Conception, curation, arrangement, and refinement demonstrating human creativity throughout.
The Copyright Office adopted a "significant contribution" test from patent inventorship doctrine (Pannu factors). The human must meaningfully shape the work's expressive elements—not merely instruct AI in general terms or approve output.
The contribution must reflect original human expression that materially determines the final form. This threshold maintains copyright's constitutional purpose: incentivizing human creativity while permitting technological assistance.

The human creative control must extend beyond minimal intervention. Expect litigation to refine what constitutes "significant," particularly where AI output dominates expressive content.

Kristina Kashtanova created a comic book using Midjourney-generated images. The Copyright Office granted protection for human-authored elements while requiring disclaimer of AI-generated content.
"Ms. Kashtanova is the author of the Work's text as well as the selection, coordination, and arrangement of the Work's written and visual elements. That authorship is protected by copyright."
However, "the images in the Work that were generated by the Midjourney technology are not the product of human authorship."
Jason Allen created an image using Midjourney, inputting "numerous revisions and text prompts at least 624 times" to arrive at the final version.
The Board found the work contained more than de minimis AI-generated content. Because Allen refused to disclaim this material, registration was denied.
Despite iterative prompting, the creative expression originated with Midjourney's generative process—not the user. The "traditional elements of authorship" were executed by machine, not human.

The Office asks: "whether the 'work' is basically one of human authorship, with the computer merely being an assisting instrument, or whether the traditional elements of authorship were actually conceived and executed not by man but by a machine."
If all "traditional elements of authorship" were produced by machine, the work lacks human authorship.
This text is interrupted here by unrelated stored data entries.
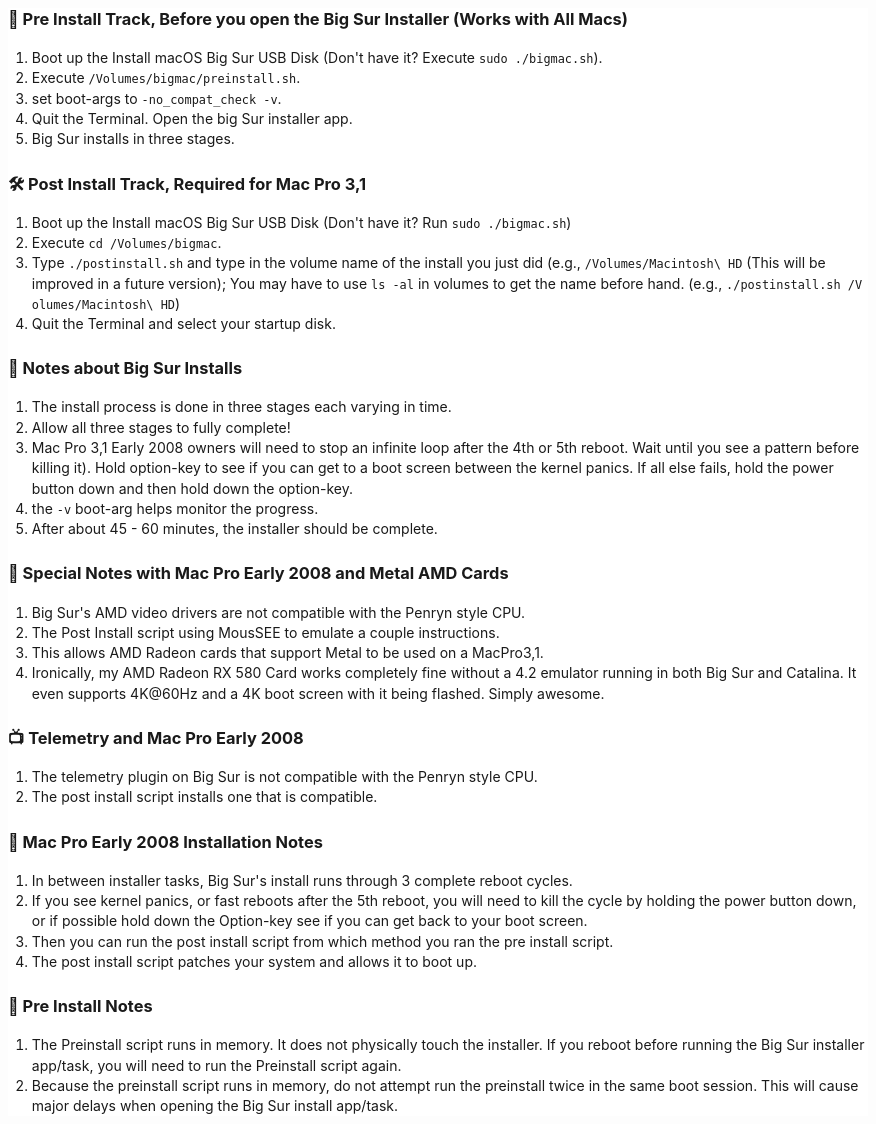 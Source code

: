 ### 🔨 Pre Install Track, Before you open the Big Sur Installer (Works with All Macs)
1. Boot up the Install macOS Big Sur USB Disk (Don't have it? Execute `sudo ./bigmac.sh`).
2. Execute `/Volumes/bigmac/preinstall.sh`.
8. set boot-args to `-no_compat_check -v`.
9. Quit the Terminal. Open the big Sur installer app.
10. Big Sur installs in three stages.

### 🛠 Post Install Track, Required for Mac Pro 3,1
1. Boot up the Install macOS Big Sur USB Disk (Don't have it? Run `sudo ./bigmac.sh`)
2. Execute `cd /Volumes/bigmac`.
4. Type `./postinstall.sh` and type in the volume name of the install you just did (e.g., `/Volumes/Macintosh\ HD` (This will be improved in a future version); You may have to use `ls -al` in volumes to get the name before hand. (e.g., `./postinstall.sh /Volumes/Macintosh\ HD`)
5. Quit the Terminal and select your startup disk.

### 📝 Notes about Big Sur Installs
1. The install process is done in three stages each varying in time.
2. Allow all three stages to fully complete!
3. Mac Pro 3,1 Early 2008 owners will need to stop an infinite loop after the 4th or 5th reboot. Wait until you see a pattern before killing it). Hold option-key to see if you can get to a boot screen between the kernel panics. If all else fails, hold the power button down and then hold down the option-key.
4. the `-v` boot-arg helps monitor the progress.
5. After about 45 - 60 minutes, the installer should be complete.

### 🎸 Special Notes with Mac Pro Early 2008 and Metal AMD Cards 
1. Big Sur's AMD video drivers are not compatible with the Penryn style CPU. 
2. The Post Install script using MousSEE to emulate a couple instructions.
3. This allows AMD Radeon cards that support Metal to be used on a MacPro3,1.
4. Ironically, my AMD Radeon RX 580 Card works completely fine without a 4.2 emulator running in both Big Sur and Catalina. It even supports 4K@60Hz and a 4K boot screen with it being flashed. Simply awesome.

### 📺 Telemetry and Mac Pro Early 2008
1. The telemetry plugin on Big Sur is not compatible with the Penryn style CPU.
2. The post install script installs one that is compatible.

### 📓 Mac Pro Early 2008 Installation Notes
1. In between installer tasks, Big Sur's install runs through 3 complete reboot cycles.
2. If you see kernel panics, or fast reboots after the 5th reboot, you will need to kill the cycle by holding the power button down, or if possible hold down the Option-key see if you can get back to your boot screen.
3. Then you can run the post install script from which method you ran the pre install script.
4. The post install script patches your system and allows it to boot up.

### 📕 Pre Install Notes
1. The Preinstall script runs in memory. It does not physically touch the installer. If you reboot before running the Big Sur installer app/task, you will need to run the Preinstall script again. 
2. Because the preinstall script runs in memory, do not attempt run the preinstall twice in the same boot session. This will cause major delays when opening the Big Sur install app/task.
The Office will not register it.
If a work contains AI-generated material plus sufficient human authorship, the Office will register the human contributions. Applicants must disclose AI content that is "more than de minimis."
Place a brief description in the "Limitation of Claim" section: "[description of content] generated by artificial intelligence." Listing specific AI tools is not required.
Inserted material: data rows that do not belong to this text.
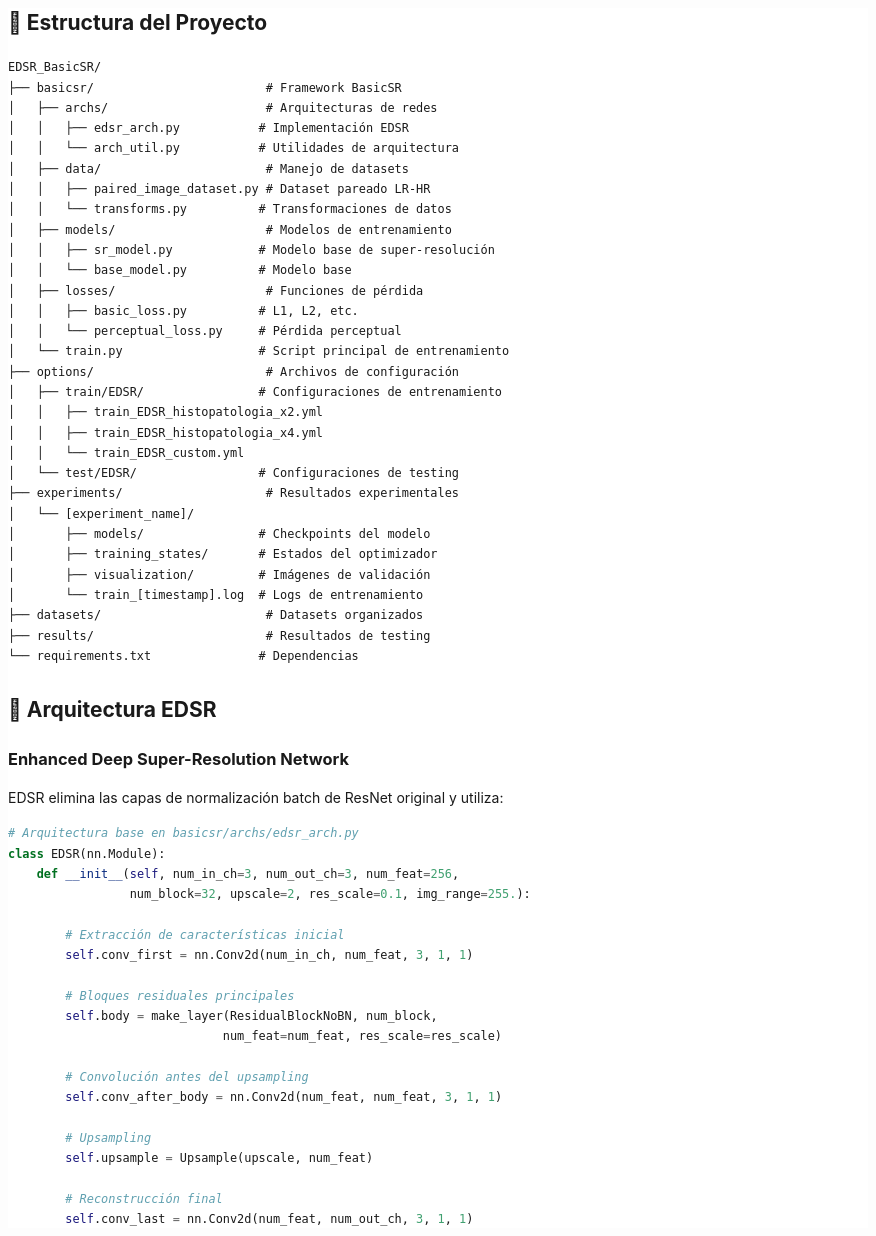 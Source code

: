 ## 📁 **Estructura del Proyecto**

```
EDSR_BasicSR/
├── basicsr/                        # Framework BasicSR
│   ├── archs/                      # Arquitecturas de redes
│   │   ├── edsr_arch.py           # Implementación EDSR
│   │   └── arch_util.py           # Utilidades de arquitectura
│   ├── data/                       # Manejo de datasets
│   │   ├── paired_image_dataset.py # Dataset pareado LR-HR
│   │   └── transforms.py          # Transformaciones de datos
│   ├── models/                     # Modelos de entrenamiento
│   │   ├── sr_model.py            # Modelo base de super-resolución
│   │   └── base_model.py          # Modelo base
│   ├── losses/                     # Funciones de pérdida
│   │   ├── basic_loss.py          # L1, L2, etc.
│   │   └── perceptual_loss.py     # Pérdida perceptual
│   └── train.py                   # Script principal de entrenamiento
├── options/                        # Archivos de configuración
│   ├── train/EDSR/                # Configuraciones de entrenamiento
│   │   ├── train_EDSR_histopatologia_x2.yml
│   │   ├── train_EDSR_histopatologia_x4.yml
│   │   └── train_EDSR_custom.yml
│   └── test/EDSR/                 # Configuraciones de testing
├── experiments/                    # Resultados experimentales
│   └── [experiment_name]/
│       ├── models/                # Checkpoints del modelo
│       ├── training_states/       # Estados del optimizador
│       ├── visualization/         # Imágenes de validación
│       └── train_[timestamp].log  # Logs de entrenamiento
├── datasets/                       # Datasets organizados
├── results/                        # Resultados de testing
└── requirements.txt               # Dependencias
```

## 🧠 **Arquitectura EDSR**

### **Enhanced Deep Super-Resolution Network**

EDSR elimina las capas de normalización batch de ResNet original y utiliza:

```python
# Arquitectura base en basicsr/archs/edsr_arch.py
class EDSR(nn.Module):
    def __init__(self, num_in_ch=3, num_out_ch=3, num_feat=256, 
                 num_block=32, upscale=2, res_scale=0.1, img_range=255.):
        
        # Extracción de características inicial
        self.conv_first = nn.Conv2d(num_in_ch, num_feat, 3, 1, 1)
        
        # Bloques residuales principales
        self.body = make_layer(ResidualBlockNoBN, num_block, 
                              num_feat=num_feat, res_scale=res_scale)
        
        # Convolución antes del upsampling
        self.conv_after_body = nn.Conv2d(num_feat, num_feat, 3, 1, 1)
        
        # Upsampling
        self.upsample = Upsample(upscale, num_feat)
        
        # Reconstrucción final
        self.conv_last = nn.Conv2d(num_feat, num_out_ch, 3, 1, 1)
```
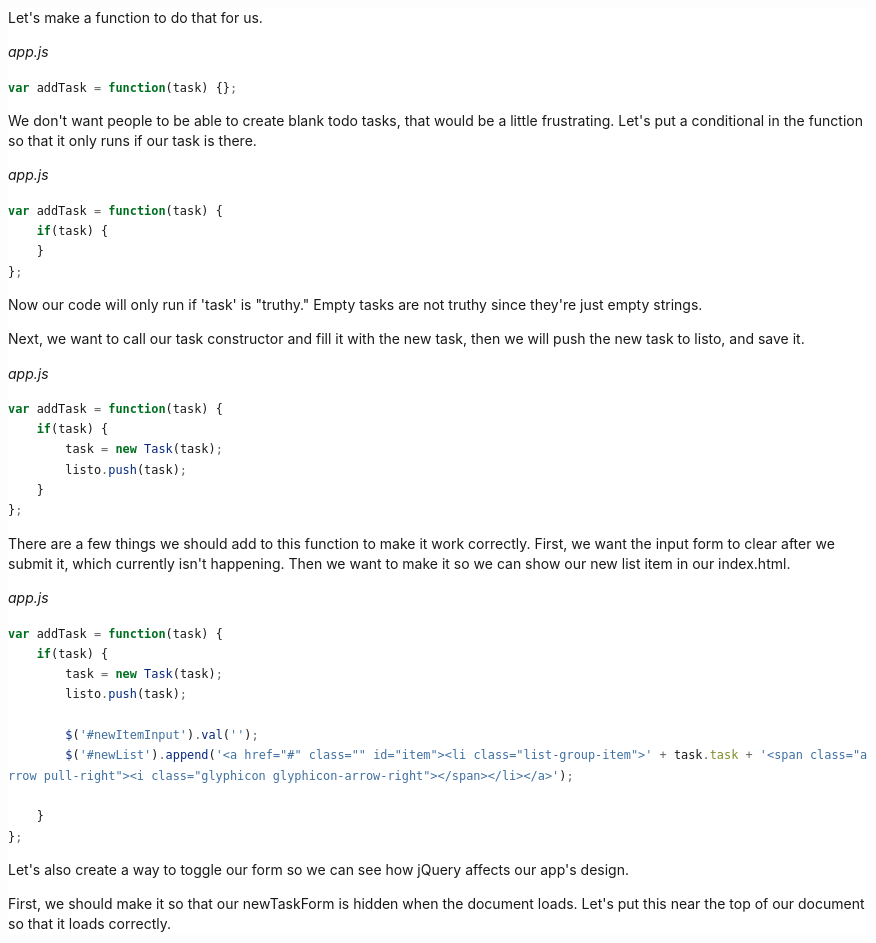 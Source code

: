 Let's make a function to do that for us. 

*app.js*

```javascript
var addTask = function(task) {};
```

We don't want people to be able to create blank todo tasks, that would be a little frustrating. Let's put a conditional in the function so that it only runs if our task is there.

*app.js*
```javascript
var addTask = function(task) {
	if(task) {
	}
};
```

Now our code will only run if 'task' is "truthy." Empty tasks are not truthy since they're just empty strings. 

Next, we want to call our task constructor and fill it with the new task, then we will push the new task to listo, and save it.

*app.js*
```javascript
var addTask = function(task) {
	if(task) {
		task = new Task(task);
		listo.push(task);
	}
};
```

There are a few things we should add to this function to make it work correctly. First, we want the input form to clear after we submit it, which currently isn't happening. Then we want to make it so we can show our new list item in our index.html.

*app.js*

```javascript
var addTask = function(task) {
	if(task) {
		task = new Task(task);
		listo.push(task);

		$('#newItemInput').val('');
		$('#newList').append('<a href="#" class="" id="item"><li class="list-group-item">' + task.task + '<span class="arrow pull-right"><i class="glyphicon glyphicon-arrow-right"></span></li></a>');

	}
};
```


Let's also create a way to toggle our form so we can see how jQuery affects our app's design.

First, we should make it so that our newTaskForm is hidden when the document loads. Let's put this near the top of our document so that it loads correctly.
AI-assisted editing, outlining, or research: protected. Fully AI-drafted content without substantial human revision: unprotected.
Human-directed composition using AI rendering tools: potentially protected. Prompt-only generation: unprotected unless substantial post-generation editing occurs.
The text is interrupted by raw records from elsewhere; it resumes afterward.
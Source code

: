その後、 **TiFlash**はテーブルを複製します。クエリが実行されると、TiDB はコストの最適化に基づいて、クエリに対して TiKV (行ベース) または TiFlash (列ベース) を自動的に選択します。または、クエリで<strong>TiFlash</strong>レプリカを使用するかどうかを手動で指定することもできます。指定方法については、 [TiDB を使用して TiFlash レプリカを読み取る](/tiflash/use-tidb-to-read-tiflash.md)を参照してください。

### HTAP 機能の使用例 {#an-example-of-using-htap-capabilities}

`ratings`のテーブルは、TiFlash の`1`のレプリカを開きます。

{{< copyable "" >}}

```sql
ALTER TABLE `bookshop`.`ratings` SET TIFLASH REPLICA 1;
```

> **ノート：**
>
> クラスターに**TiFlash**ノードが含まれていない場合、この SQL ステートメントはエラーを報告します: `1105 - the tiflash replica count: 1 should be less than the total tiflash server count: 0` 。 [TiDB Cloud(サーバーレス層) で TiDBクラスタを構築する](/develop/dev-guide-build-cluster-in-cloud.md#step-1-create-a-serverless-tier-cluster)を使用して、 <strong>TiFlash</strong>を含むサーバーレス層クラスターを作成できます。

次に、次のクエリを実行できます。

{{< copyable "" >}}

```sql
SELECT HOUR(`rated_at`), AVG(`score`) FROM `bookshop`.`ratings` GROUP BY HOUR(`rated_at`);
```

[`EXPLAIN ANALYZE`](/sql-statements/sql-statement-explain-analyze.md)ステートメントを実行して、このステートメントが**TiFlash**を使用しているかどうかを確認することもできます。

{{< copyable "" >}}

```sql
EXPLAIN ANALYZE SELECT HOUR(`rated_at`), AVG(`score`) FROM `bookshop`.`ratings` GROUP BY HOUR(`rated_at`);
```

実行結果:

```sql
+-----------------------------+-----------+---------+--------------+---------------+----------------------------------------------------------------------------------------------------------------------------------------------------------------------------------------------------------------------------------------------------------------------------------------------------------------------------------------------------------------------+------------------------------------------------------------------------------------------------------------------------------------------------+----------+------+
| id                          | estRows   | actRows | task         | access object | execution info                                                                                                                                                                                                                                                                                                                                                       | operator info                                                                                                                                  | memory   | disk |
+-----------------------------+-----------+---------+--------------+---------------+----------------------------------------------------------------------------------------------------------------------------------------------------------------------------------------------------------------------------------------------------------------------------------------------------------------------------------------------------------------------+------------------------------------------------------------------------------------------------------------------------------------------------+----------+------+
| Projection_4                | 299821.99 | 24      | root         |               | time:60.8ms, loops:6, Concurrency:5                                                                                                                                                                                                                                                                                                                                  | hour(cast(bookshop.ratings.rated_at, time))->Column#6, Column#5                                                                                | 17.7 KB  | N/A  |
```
Developer-written code with AI autocomplete suggestions: protected. AI-generated code blocks without human review or modification: unprotected.
The key across all media: document your creative process. Evidence of iterative human decision-making strengthens registration applications and potential infringement claims.
Strict human authorship requirement. AI-generated content receives no protection absent substantial human contribution.
Copyright may vest in "the person making the arrangements" for computer-generated works, even with minimal human input.
Japan requires human creativity. EU approaches vary by member state, creating additional complexity for multinational rights management.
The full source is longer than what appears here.